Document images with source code
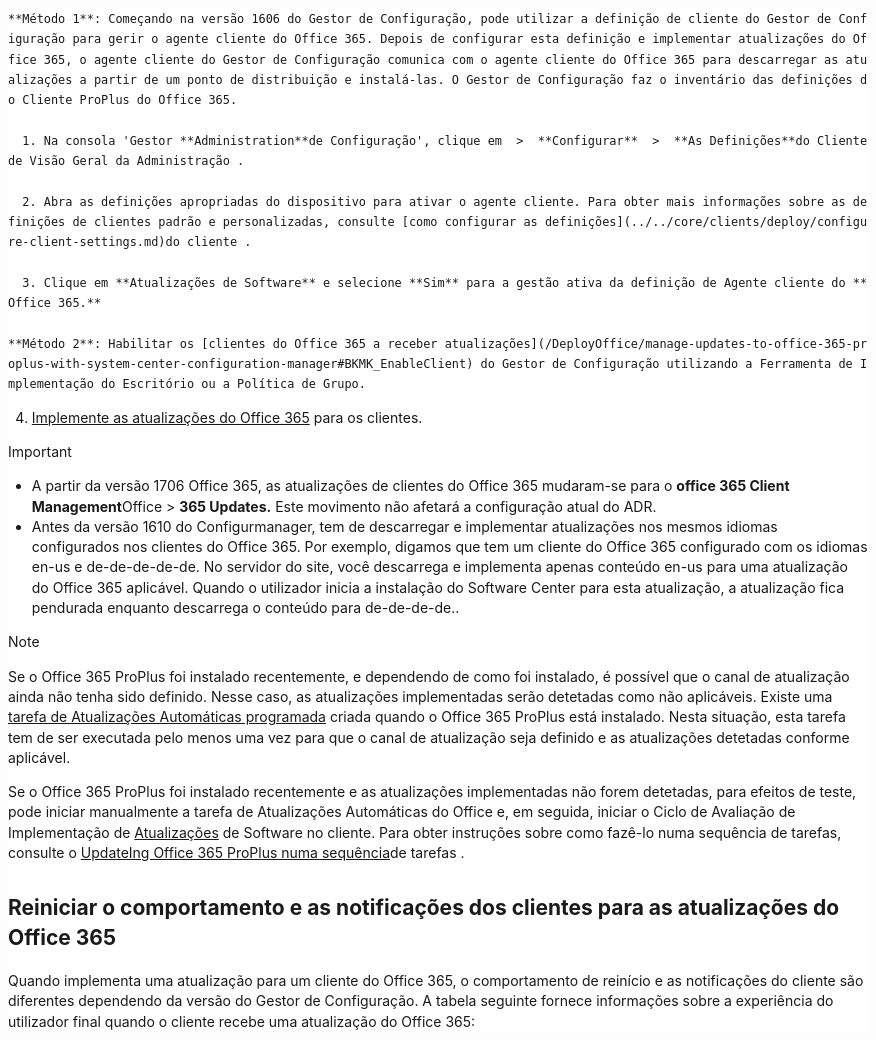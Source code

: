     **Método 1**: Começando na versão 1606 do Gestor de Configuração, pode utilizar a definição de cliente do Gestor de Configuração para gerir o agente cliente do Office 365. Depois de configurar esta definição e implementar atualizações do Office 365, o agente cliente do Gestor de Configuração comunica com o agente cliente do Office 365 para descarregar as atualizações a partir de um ponto de distribuição e instalá-las. O Gestor de Configuração faz o inventário das definições do Cliente ProPlus do Office 365.    

      1. Na consola 'Gestor **Administration**de Configuração', clique em  >  **Configurar**  >  **As Definições**do Cliente de Visão Geral da Administração .  

      2. Abra as definições apropriadas do dispositivo para ativar o agente cliente. Para obter mais informações sobre as definições de clientes padrão e personalizadas, consulte [como configurar as definições](../../core/clients/deploy/configure-client-settings.md)do cliente .  

      3. Clique em **Atualizações de Software** e selecione **Sim** para a gestão ativa da definição de Agente cliente do **Office 365.**  

    **Método 2**: Habilitar os [clientes do Office 365 a receber atualizações](/DeployOffice/manage-updates-to-office-365-proplus-with-system-center-configuration-manager#BKMK_EnableClient) do Gestor de Configuração utilizando a Ferramenta de Implementação do Escritório ou a Política de Grupo.  

4. [Implemente as atualizações do Office 365](deploy-software-updates.md) para os clientes.

> [!Important]
> - A partir da versão 1706 Office 365, as atualizações de clientes do Office 365 mudaram-se para o **office 365 Client Management**Office  > **365 Updates.** Este movimento não afetará a configuração atual do ADR. 
> - Antes da versão 1610 do Configurmanager, tem de descarregar e implementar atualizações nos mesmos idiomas configurados nos clientes do Office 365. Por exemplo, digamos que tem um cliente do Office 365 configurado com os idiomas en-us e de-de-de-de-de. No servidor do site, você descarrega e implementa apenas conteúdo en-us para uma atualização do Office 365 aplicável. Quando o utilizador inicia a instalação do Software Center para esta atualização, a atualização fica pendurada enquanto descarrega o conteúdo para de-de-de-de.. 

> [!NOTE]  
>
> Se o Office 365 ProPlus foi instalado recentemente, e dependendo de como foi instalado, é possível que o canal de atualização ainda não tenha sido definido. Nesse caso, as atualizações implementadas serão detetadas como não aplicáveis. Existe uma [tarefa de Atualizações Automáticas programada](https://docs.microsoft.com/deployoffice/overview-of-the-update-process-for-office-365-proplus) criada quando o Office 365 ProPlus está instalado. Nesta situação, esta tarefa tem de ser executada pelo menos uma vez para que o canal de atualização seja definido e as atualizações detetadas conforme aplicável.
>
> Se o Office 365 ProPlus foi instalado recentemente e as atualizações implementadas não forem detetadas, para efeitos de teste, pode iniciar manualmente a tarefa de Atualizações Automáticas do Office e, em seguida, iniciar o Ciclo de Avaliação de Implementação de [Atualizações](../understand/software-updates-introduction.md#scan-for-software-updates-compliance-process) de Software no cliente. Para obter instruções sobre como fazê-lo numa sequência de tarefas, consulte o [UpdateIng Office 365 ProPlus numa sequência](manage-office-365-proplus-updates.md#updating-office-365-proplus-in-a-task-sequence)de tarefas .

## <a name="restart-behavior-and-client-notifications-for-office-365-updates"></a>Reiniciar o comportamento e as notificações dos clientes para as atualizações do Office 365
Quando implementa uma atualização para um cliente do Office 365, o comportamento de reinício e as notificações do cliente são diferentes dependendo da versão do Gestor de Configuração. A tabela seguinte fornece informações sobre a experiência do utilizador final quando o cliente recebe uma atualização do Office 365:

# [Description of the task]
Whenever a line in the records above contains the string "comportamento", copy that line.

# [Solved problem]
## <a name="restart-behavior-and-client-notifications-for-office-365-updates"></a>Reiniciar o comportamento e as notificações dos clientes para as atualizações do Office 365
Quando implementa uma atualização para um cliente do Office 365, o comportamento de reinício e as notificações do cliente são diferentes dependendo da versão do Gestor de Configuração. A tabela seguinte fornece informações sobre a experiência do utilizador final quando o cliente recebe uma atualização do Office 365:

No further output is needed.